◆ LISTED ENTRIES:
========================================

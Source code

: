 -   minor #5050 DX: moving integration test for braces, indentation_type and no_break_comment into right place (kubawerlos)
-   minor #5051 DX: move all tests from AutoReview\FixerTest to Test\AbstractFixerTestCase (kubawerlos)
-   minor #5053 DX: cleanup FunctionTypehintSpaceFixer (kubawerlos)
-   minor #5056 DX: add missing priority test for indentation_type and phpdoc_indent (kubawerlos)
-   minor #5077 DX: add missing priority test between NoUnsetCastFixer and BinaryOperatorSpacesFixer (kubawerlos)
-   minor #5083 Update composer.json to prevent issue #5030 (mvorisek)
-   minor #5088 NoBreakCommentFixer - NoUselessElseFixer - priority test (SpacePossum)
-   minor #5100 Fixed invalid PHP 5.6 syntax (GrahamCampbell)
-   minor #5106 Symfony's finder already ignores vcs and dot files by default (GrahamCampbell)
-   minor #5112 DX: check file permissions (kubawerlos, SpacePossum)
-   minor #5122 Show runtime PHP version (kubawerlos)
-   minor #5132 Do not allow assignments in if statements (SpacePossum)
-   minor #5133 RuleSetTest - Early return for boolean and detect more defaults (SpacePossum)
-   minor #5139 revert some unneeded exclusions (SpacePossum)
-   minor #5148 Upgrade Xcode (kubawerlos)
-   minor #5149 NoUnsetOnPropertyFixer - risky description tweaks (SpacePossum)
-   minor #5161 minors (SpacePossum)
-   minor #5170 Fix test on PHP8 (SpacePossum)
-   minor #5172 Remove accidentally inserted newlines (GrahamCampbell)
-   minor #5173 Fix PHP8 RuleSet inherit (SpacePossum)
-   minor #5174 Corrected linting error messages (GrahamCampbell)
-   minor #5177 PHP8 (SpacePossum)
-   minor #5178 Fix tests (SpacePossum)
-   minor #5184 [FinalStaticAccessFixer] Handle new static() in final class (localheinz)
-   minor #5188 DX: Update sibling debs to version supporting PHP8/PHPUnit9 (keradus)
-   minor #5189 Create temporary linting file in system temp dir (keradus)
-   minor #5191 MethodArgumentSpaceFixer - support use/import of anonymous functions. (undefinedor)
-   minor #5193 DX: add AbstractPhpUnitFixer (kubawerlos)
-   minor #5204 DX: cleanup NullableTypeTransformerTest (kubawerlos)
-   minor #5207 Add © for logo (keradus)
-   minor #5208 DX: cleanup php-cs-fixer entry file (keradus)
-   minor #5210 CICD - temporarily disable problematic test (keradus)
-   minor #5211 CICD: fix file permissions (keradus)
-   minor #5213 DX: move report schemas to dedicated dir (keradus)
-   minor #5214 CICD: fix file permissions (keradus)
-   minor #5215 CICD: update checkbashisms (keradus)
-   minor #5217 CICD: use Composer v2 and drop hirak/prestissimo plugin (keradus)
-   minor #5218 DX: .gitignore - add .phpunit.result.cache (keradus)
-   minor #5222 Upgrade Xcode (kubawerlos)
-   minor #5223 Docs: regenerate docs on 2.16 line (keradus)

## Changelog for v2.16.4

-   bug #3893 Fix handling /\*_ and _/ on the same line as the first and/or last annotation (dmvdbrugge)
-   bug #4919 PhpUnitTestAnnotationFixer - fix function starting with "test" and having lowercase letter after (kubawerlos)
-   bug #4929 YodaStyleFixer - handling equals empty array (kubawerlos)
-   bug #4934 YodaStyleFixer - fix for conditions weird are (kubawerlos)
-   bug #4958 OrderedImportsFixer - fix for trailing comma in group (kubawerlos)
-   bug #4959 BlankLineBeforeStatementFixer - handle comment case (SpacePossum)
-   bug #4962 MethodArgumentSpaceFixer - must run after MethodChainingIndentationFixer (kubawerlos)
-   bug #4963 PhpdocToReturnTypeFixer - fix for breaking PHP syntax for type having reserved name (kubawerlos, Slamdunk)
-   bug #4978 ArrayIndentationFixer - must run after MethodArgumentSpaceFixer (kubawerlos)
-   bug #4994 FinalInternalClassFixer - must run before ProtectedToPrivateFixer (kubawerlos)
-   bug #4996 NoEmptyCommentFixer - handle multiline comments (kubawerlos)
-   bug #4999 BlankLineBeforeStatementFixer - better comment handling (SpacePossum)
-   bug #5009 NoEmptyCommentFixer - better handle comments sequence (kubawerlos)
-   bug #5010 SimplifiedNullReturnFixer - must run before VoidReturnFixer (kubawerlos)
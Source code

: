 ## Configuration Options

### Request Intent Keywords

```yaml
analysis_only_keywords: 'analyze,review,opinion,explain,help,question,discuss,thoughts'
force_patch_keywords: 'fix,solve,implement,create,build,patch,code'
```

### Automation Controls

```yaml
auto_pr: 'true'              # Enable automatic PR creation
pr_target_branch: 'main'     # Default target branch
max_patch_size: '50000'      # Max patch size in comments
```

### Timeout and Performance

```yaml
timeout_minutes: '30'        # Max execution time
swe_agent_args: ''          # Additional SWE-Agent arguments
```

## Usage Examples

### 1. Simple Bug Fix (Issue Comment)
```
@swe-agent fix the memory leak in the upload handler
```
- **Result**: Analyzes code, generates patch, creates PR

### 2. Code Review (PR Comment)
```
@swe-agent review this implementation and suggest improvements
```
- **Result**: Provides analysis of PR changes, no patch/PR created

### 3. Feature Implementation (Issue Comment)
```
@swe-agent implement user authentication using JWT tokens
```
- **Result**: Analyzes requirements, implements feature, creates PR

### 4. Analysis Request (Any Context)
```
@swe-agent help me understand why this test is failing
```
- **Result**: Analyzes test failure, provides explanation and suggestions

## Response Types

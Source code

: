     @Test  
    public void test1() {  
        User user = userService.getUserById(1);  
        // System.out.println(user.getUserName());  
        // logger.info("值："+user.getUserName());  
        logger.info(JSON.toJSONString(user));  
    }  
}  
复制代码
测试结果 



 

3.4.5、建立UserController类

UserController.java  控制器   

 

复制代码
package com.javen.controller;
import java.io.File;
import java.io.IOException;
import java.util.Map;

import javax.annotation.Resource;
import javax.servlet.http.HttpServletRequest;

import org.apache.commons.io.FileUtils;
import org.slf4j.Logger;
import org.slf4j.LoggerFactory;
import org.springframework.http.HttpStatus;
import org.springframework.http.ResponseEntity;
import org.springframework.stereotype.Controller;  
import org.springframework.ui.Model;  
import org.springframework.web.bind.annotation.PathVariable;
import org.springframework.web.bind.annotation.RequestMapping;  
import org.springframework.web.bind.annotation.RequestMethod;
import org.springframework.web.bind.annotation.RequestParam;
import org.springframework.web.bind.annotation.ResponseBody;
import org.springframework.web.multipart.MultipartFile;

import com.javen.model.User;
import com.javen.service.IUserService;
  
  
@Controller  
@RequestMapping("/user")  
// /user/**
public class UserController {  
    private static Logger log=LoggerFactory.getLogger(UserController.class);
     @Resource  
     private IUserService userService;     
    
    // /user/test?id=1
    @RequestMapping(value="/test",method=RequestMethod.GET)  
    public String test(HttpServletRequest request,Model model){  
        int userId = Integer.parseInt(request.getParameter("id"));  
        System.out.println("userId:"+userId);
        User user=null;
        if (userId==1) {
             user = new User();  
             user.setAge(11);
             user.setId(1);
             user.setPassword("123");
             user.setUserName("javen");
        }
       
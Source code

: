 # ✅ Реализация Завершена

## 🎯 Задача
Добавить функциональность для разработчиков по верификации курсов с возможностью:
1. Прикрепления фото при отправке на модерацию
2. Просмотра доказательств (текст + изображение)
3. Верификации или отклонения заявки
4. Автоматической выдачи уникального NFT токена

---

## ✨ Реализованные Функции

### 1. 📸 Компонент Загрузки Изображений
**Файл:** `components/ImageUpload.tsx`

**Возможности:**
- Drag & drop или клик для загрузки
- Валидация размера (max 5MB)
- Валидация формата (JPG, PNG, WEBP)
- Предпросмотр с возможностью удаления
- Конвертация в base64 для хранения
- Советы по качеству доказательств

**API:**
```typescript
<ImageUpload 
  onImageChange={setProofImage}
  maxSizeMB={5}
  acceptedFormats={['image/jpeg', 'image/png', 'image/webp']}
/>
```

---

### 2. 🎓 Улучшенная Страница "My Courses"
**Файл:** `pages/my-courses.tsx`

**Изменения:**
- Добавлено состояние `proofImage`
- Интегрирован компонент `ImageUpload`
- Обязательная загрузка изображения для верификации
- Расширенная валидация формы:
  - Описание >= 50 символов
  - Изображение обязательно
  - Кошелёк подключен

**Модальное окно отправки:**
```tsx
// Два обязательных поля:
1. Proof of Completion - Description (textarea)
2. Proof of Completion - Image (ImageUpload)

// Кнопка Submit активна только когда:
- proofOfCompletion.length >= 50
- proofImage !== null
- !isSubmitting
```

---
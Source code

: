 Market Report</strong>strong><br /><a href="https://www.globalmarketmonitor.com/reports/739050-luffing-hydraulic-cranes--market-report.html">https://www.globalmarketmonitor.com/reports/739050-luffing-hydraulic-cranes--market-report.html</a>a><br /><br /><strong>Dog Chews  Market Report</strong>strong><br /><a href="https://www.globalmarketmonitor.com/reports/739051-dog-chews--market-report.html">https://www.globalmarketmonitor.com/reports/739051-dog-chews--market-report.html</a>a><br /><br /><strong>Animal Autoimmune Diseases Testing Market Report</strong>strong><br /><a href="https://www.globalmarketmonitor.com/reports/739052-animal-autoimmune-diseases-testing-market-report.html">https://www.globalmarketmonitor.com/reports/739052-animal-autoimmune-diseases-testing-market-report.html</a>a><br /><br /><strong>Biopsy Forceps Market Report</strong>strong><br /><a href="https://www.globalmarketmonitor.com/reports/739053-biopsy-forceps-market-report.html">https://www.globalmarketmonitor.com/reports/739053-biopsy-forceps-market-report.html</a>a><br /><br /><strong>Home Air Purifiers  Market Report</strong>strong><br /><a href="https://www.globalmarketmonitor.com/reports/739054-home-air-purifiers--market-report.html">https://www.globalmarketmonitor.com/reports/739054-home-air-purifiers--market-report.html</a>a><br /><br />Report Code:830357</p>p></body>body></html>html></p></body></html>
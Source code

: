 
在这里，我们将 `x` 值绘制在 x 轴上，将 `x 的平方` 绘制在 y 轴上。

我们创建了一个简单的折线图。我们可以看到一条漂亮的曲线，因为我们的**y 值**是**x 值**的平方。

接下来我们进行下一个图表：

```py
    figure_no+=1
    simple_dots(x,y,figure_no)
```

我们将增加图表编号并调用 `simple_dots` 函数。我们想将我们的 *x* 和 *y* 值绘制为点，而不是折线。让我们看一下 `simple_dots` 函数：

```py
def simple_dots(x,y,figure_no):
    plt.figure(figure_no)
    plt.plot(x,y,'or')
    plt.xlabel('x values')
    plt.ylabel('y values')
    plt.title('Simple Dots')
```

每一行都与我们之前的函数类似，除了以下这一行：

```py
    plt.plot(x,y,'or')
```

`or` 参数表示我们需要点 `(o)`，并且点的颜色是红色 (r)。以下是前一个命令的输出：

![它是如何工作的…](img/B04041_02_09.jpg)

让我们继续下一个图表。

========================================

◆ TASK TO CARRY OUT: In the entries above, find the line holding "import java.io.File;" and the line holding "import org.springframework.web.bind.annotation.RequestMapping;", then retype exactly those two lines and every line between them, and nothing else.

◆ RESPONSE BELOW:
import java.io.File;
import java.io.IOException;
import java.util.Map;

import javax.annotation.Resource;
import javax.servlet.http.HttpServletRequest;

import org.apache.commons.io.FileUtils;
import org.slf4j.Logger;
import org.slf4j.LoggerFactory;
import org.springframework.http.HttpStatus;
import org.springframework.http.ResponseEntity;
import org.springframework.stereotype.Controller;  
import org.springframework.ui.Model;  
import org.springframework.web.bind.annotation.PathVariable;
import org.springframework.web.bind.annotation.RequestMapping;  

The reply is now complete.